Das Wort zum Sonntag



Sonntags gehe ich gern in den Park. Heute war es stürmisch, die letzten Blätter in den Bäumen rauschten, und ich fragte mich kurz, wie sich eigentlich Sturm ohne Blätter anhört. Die Wege waren mit zahlreichen Pfützen verziert, hin und wieder musste ich springen oder balancieren. Und an einigen Stellen lagen so viele Nadeln herum, dass es gar wie ein weiches Bett aussah.

Nach nur wenigen Schritten ergreift mich meist eine angenehme Ruhe. Da gibt es mich und meine Schritte, unkonkrete Gedanken und viel Zerstreuung. Heute war es anders, denn ich hörte Schreie. Laute, aufgebrachte Schreie. Ich wusste sofort, dass sie von den Gänsen kamen, die sonst wie eine Königsfamilie einen Abschnitt des Parks regierten. An ihrem angestammten Platz: Nur einige unbeteiligte Möwen. Die Schreie kamen vom anderen Ufer. Ich folgte ihnen, denn wer weiß, ob da ein gefährlicher Greifvogel saß, den sie vertreiben wollten, oder sich gar jemand eine Weihnachtsgans besorgen wollte.

Als erstes sah ich eine Frau im bürgerlich beige-weißen Wollmantel, die in einer eher verkrampften Haltung Fotos mit ihrem Handy machte. Dann zeigte sich die rote Mütze eines Kleinkindes, das gebannt in eine Richtung starrte. Ich erblickte die Mutter des Kindes, die, gehockt und ähnlich verkrampft, versuchte ein Foto von ihrem Nachwuchs zu machen.
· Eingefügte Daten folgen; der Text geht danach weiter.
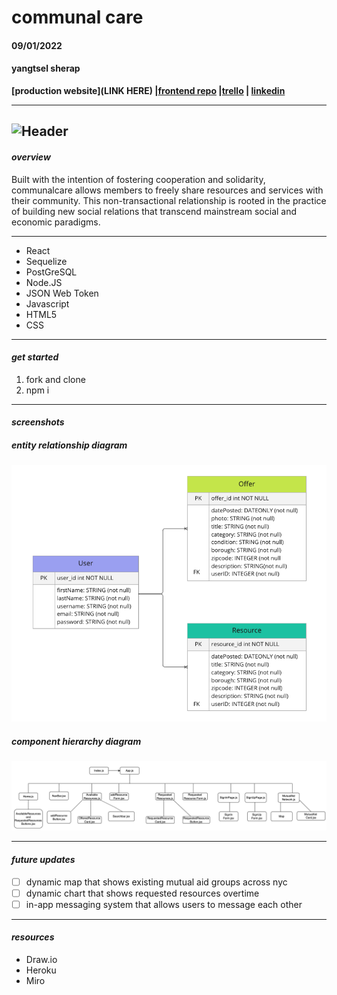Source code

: 
# communal care
#### 09/01/2022
#### yangtsel sherap

**[production website](LINK HERE) |[frontend repo](https://github.com/y-sherap/communalcare_frontend) |[trello](https://trello.com/invite/b/Sm4ThAvO/7c9596bd5ad7858fbdfc4015dc7560dd/communal-care) |  [linkedin](https://www.linkedin.com/in/ysherap/)**

---
![Header](https://i.pinimg.com/originals/bf/c4/a2/bfc4a2c57d1465b5f9ae6b2d3a39e59e.jpg)
---

#### *overview*

Built with the intention of fostering cooperation and solidarity, communalcare allows members to freely share resources and services with their community. This non-transactional relationship is rooted in the practice of building new social relations that transcend mainstream social and economic paradigms.

***
* React
* Sequelize
* PostGreSQL
* Node.JS
* JSON Web Token
* Javascript
* HTML5
* CSS

***

#### *get started*
1. fork and clone
2. npm i
---

#### *screenshots*


##### *entity relationship diagram*

![ERD](public/erd_communalcare.png)


##### *component hierarchy diagram*

![CHD](public/chd_communalcare.png)


---

#### *future updates*
- [ ] dynamic map that shows existing mutual aid groups across nyc
- [ ] dynamic chart that shows requested resources overtime
- [ ] in-app messaging system that allows users to message each other
---

#### *resources*

- Draw.io
- Heroku
- Miro
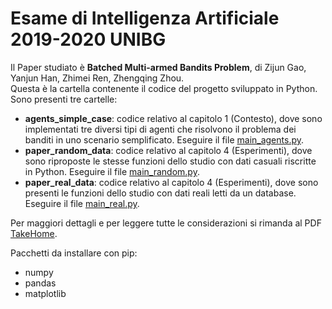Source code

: # Esame di Intelligenza Artificiale 2019-2020 UNIBG
Il Paper studiato è **Batched Multi-armed Bandits Problem**, di 
Zijun Gao, Yanjun Han, Zhimei Ren, Zhengqing Zhou.  
Questa è la cartella contenente il codice del progetto sviluppato in Python.  
Sono presenti tre cartelle: 
+ **agents_simple_case**: codice relativo al capitolo 1 (Contesto), dove sono implementati 
tre diversi tipi di agenti che risolvono il problema dei banditi in uno scenario semplificato. 
Eseguire il file [main_agents.py](agents_simple_case/main_agents.py).
+ **paper_random_data**: codice relativo al capitolo 4 (Esperimenti), dove sono 
riproposte le stesse funzioni dello studio con dati casuali riscritte in Python.
Eseguire il file [main_random.py](paper_random_data/main_random.py).
+ **paper_real_data**: codice relativo al capitolo 4 (Esperimenti), dove sono 
presenti le funzioni dello studio con dati reali letti da un database.
Eseguire il file [main_real.py](paper_real_data/main_real.py).

Per maggiori dettagli e per leggere tutte le considerazioni si rimanda 
al PDF [TakeHome](TakeHome.pdf).

Pacchetti da installare con pip: 
+ numpy
+ pandas
+ matplotlib

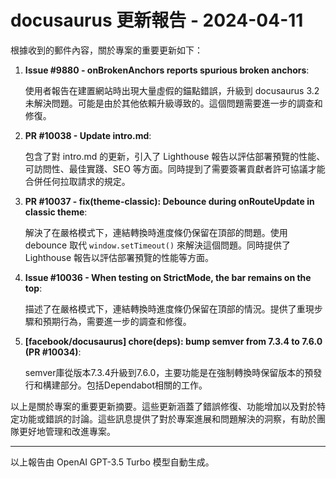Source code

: # docusaurus 更新報告 - 2024-04-11

根據收到的郵件內容，關於專案的重要更新如下：



1. **Issue #9880 - onBrokenAnchors reports spurious broken anchors**:

   使用者報告在建置網站時出現大量虛假的錨點錯誤，升級到 docusaurus 3.2 未解決問題。可能是由於其他依賴升級導致的。這個問題需要進一步的調查和修復。



2. **PR #10038 - Update intro.md**:

   包含了對 intro.md 的更新，引入了 Lighthouse 報告以評估部署預覽的性能、可訪問性、最佳實踐、SEO 等方面。同時提到了需要簽署貢獻者許可協議才能合併任何拉取請求的規定。



3. **PR #10037 - fix(theme-classic): Debounce during onRouteUpdate in classic theme**:

   解決了在嚴格模式下，連結轉換時進度條仍保留在頂部的問題。使用 debounce 取代 `window.setTimeout()` 來解決這個問題。同時提供了 Lighthouse 報告以評估部署預覽的性能等方面。



4. **Issue #10036 - When testing on StrictMode, the bar remains on the top**:

   描述了在嚴格模式下，連結轉換時進度條仍保留在頂部的情況。提供了重現步驟和預期行為，需要進一步的調查和修復。



5. **[facebook/docusaurus] chore(deps): bump semver from 7.3.4 to 7.6.0 (PR #10034)**:

   semver庫從版本7.3.4升級到7.6.0，主要功能是在強制轉換時保留版本的預發行和構建部分。包括Dependabot相關的工作。



以上是關於專案的重要更新摘要。這些更新涵蓋了錯誤修復、功能增加以及對於特定功能或錯誤的討論。這些訊息提供了對於專案進展和問題解決的洞察，有助於團隊更好地管理和改進專案。



---



以上報告由 OpenAI GPT-3.5 Turbo 模型自動生成。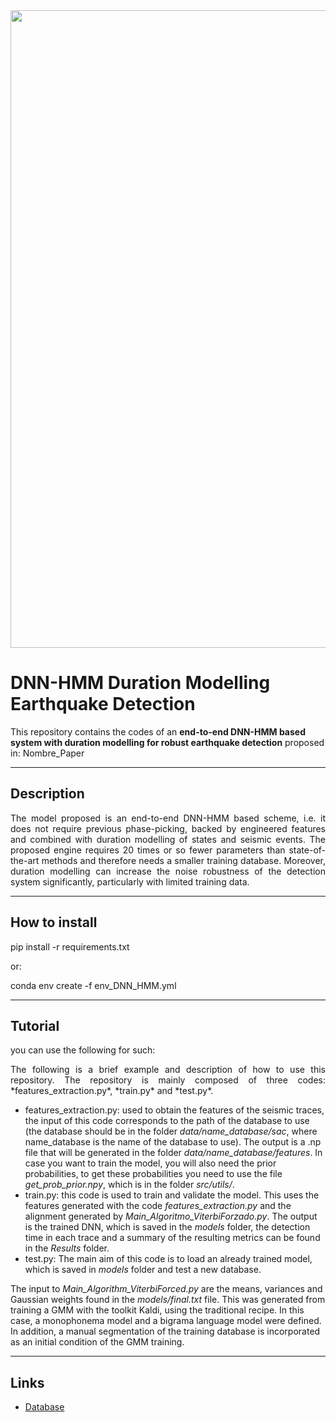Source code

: <img src="http://www.lptv.cl/wp-content/uploads/2017/08/LOGO_2017_740x150.png" width="1020">

# DNN-HMM Duration Modelling Earthquake Detection

This repository contains the codes of an **end-to-end DNN-HMM based system with duration modelling for robust earthquake detection** proposed in: Nombre_Paper

--------------
## Description
<p align="justify"> 
The model proposed is an end-to-end DNN-HMM based scheme, i.e. it does not require previous phase-picking, backed by engineered features and combined with duration modelling of states and seismic events. The proposed engine requires 20 times or so fewer parameters than state-of-the-art methods and therefore needs a smaller training database. Moreover, duration modelling can increase the noise robustness of the detection system significantly, particularly with limited training data.</p>

--------------
## How to install 

pip install -r requirements.txt

or:

conda env create -f env_DNN_HMM.yml

--------------
## Tutorial


you can use the following for such:

<p align="justify"> 
The following is a brief example and description of how to use this repository.
The repository is mainly composed of three codes: *features_extraction.py*, *train.py* and *test.py*.

- features_extraction.py: used to obtain the features of the seismic traces, the input of this code corresponds to the path of the database to use (the database should be in the folder *data/name_database/sac*, where name_database is the name of the database to use). The output is a .np file that will be generated in the folder *data/name_database/features*. In case you want to train the model, you will also need the prior probabilities, to get these probabilities you need to use the file *get_prob_prior.npy*, which is in the folder *src/utils/*. 
- train.py: this code is used to train and validate the model. This uses the features generated with the code *features_extraction.py* and the alignment generated by *Main_Algoritmo_ViterbiForzado.py*. The output is the trained DNN, which is saved in the *models* folder, the detection time in each trace and a summary of the resulting metrics can be found in the *Results* folder.
-  test.py: The main aim of this code is to load an already trained model, which is saved in *models* folder and test a new database.

The input to *Main_Algorithm_ViterbiForced.py* are the means, variances and Gaussian weights found in the *models/final.txt* file. This was generated from training a GMM with the toolkit Kaldi, using the traditional recipe. In this case, a monophonema model and a bigrama language model were defined. In addition, a manual segmentation of the training database is incorporated as an initial condition of the GMM training.
 </p>

--------------

## Links
* <a href="https://drive.google.com/drive/folders/1wuC61PkiOQijR6jmmMmchectpmvkPFOm?usp=share_link" target="_blank">Database</a>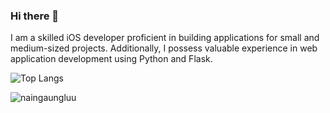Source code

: ### Hi there 👋

I am a skilled iOS developer proficient in building applications for small and medium-sized projects. Additionally, I possess valuable experience in web application development using Python and Flask.

![Top Langs](https://github-readme-stats.vercel.app/api/top-langs/?username=Khant-SoDOpe&layout=compact)

<p><img align="center" src="https://github-readme-streak-stats.herokuapp.com/?user=Khant-SoDOpe&" alt="naingaungluu" /></p>
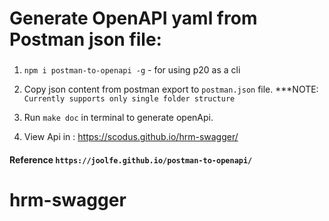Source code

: # Generate OpenAPI yaml from Postman json file:

###

1. `npm i postman-to-openapi -g` - for using p20 as a cli

2. Copy json content from postman export to `postman.json` file. \*\*\*NOTE: `Currently supports only single folder structure`

3. Run `make doc` in terminal to generate openApi.

4. View Api in : https://scodus.github.io/hrm-swagger/

#### Reference `https://joolfe.github.io/postman-to-openapi/`
# hrm-swagger
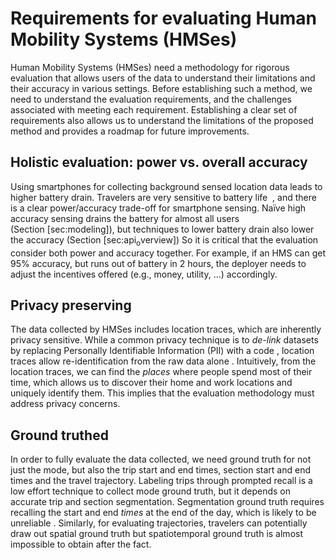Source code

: Requirements for evaluating Human Mobility Systems (HMSes)
==========================================================

Human Mobility Systems (HMSes) need a methodology for rigorous evaluation that allows users of the data to understand their limitations and their accuracy in various settings. Before establishing such a method, we need to understand the evaluation requirements, and the challenges associated with meeting each requirement. Establishing a clear set of requirements also allows us to understand the limitations of the proposed method and provides a roadmap for future improvements.

Holistic evaluation: power vs. overall accuracy
-----------------------------------------------

Using smartphones for collecting background sensed location data leads to higher battery drain. Travelers are very sensitive to battery life  , and there is a clear power/accuracy trade-off for smartphone sensing. Naïve high accuracy sensing drains the battery for almost all users (Section [sec:modeling]), but techniques to lower battery drain also lower the accuracy (Section [sec:api<sub>o</sub>verview]) So it is critical that the evaluation consider both power and accuracy together. For example, if an HMS can get 95% accuracy, but runs out of battery in 2 hours, the deployer needs to adjust the incentives offered (e.g., money, utility, …) accordingly.

Privacy preserving
------------------

The data collected by HMSes includes location traces, which are inherently privacy sensitive. While a common privacy technique is to *de-link* datasets by replacing Personally Identifiable Information (PII) with a code , location traces allow re-identification from the raw data alone . Intuitively, from the location traces, we can find the *places* where people spend most of their time, which allows us to discover their home and work locations and uniquely identify them. This implies that the evaluation methodology must address privacy concerns.

Ground truthed
--------------

In order to fully evaluate the data collected, we need ground truth for not just the mode, but also the trip start and end times, section start and end times and the travel trajectory. Labeling trips through prompted recall is a low effort technique to collect mode ground truth, but it depends on accurate trip and section segmentation. Segmentation ground truth requires recalling the start and end *times* at the end of the day, which is likely to be unreliable . Similarly, for evaluating trajectories, travelers can potentially draw out spatial ground truth but spatiotemporal ground truth is almost impossible to obtain after the fact.
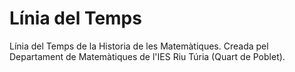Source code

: # Línia del Temps
Línia del Temps de la Historia de les Matemàtiques.
Creada pel Departament de Matemàtiques de l'IES Riu Túria (Quart de Poblet).
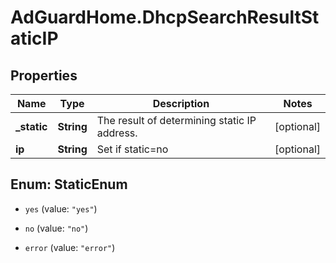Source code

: # AdGuardHome.DhcpSearchResultStaticIP

## Properties

Name | Type | Description | Notes
------------ | ------------- | ------------- | -------------
**_static** | **String** | The result of determining static IP address.  | [optional] 
**ip** | **String** | Set if static&#x3D;no | [optional] 



## Enum: StaticEnum


* `yes` (value: `"yes"`)

* `no` (value: `"no"`)

* `error` (value: `"error"`)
Schließlich entdeckte ich das eigentliche Ereignis, um das so viel Geschrei gemacht wurde: Es gab Futter. Der Parkwächter verstreute kleine Körner, links die Enten, rechts die Gänse. Manchmal sprach er die Tiere mit Namen an. Eine Graugans schien ihn besonders zu beschäftigen: Lisa. "Lisa", sagte er und deutete immer wieder auf das Futter, "hier!". Später fütterte er sie aus der Hand.
Ein anderer Ganter machte wiederholt lautstark auf sich aufmerksam. "Paul", beschwichtigte ihn der Parkwächter, "ist ja gut!"

Das Geschrei hatte aufgehört, ich stand neben der Mutter mit ihrem Kind, der Frau mit der Kamera und einem Herren mit dunkler Jacke und rotem Schal. Wir waren das Publikum. Keiner klatschte. "Fertig", sagte der Parkwächter und ich wusste nicht recht, ob zu sich, den Gänsen oder uns. Aus einem Beutel nahm er einen Schwamm und rieb daran seine Hände ab.
Dann blickte er zu uns, die wir immer noch dort standen. "Das mache ich, weil das Futter so weiß ist", erklärte er. "Wenn ich das an der Hose abwische", und er deutete eine Geste an, "dann ist sie sofort dreckig". Er machte eine Pause. Und weil wir immer noch nicht gegangen waren, sagte er schließlich: "Das hat alles schon so seinen Sinn".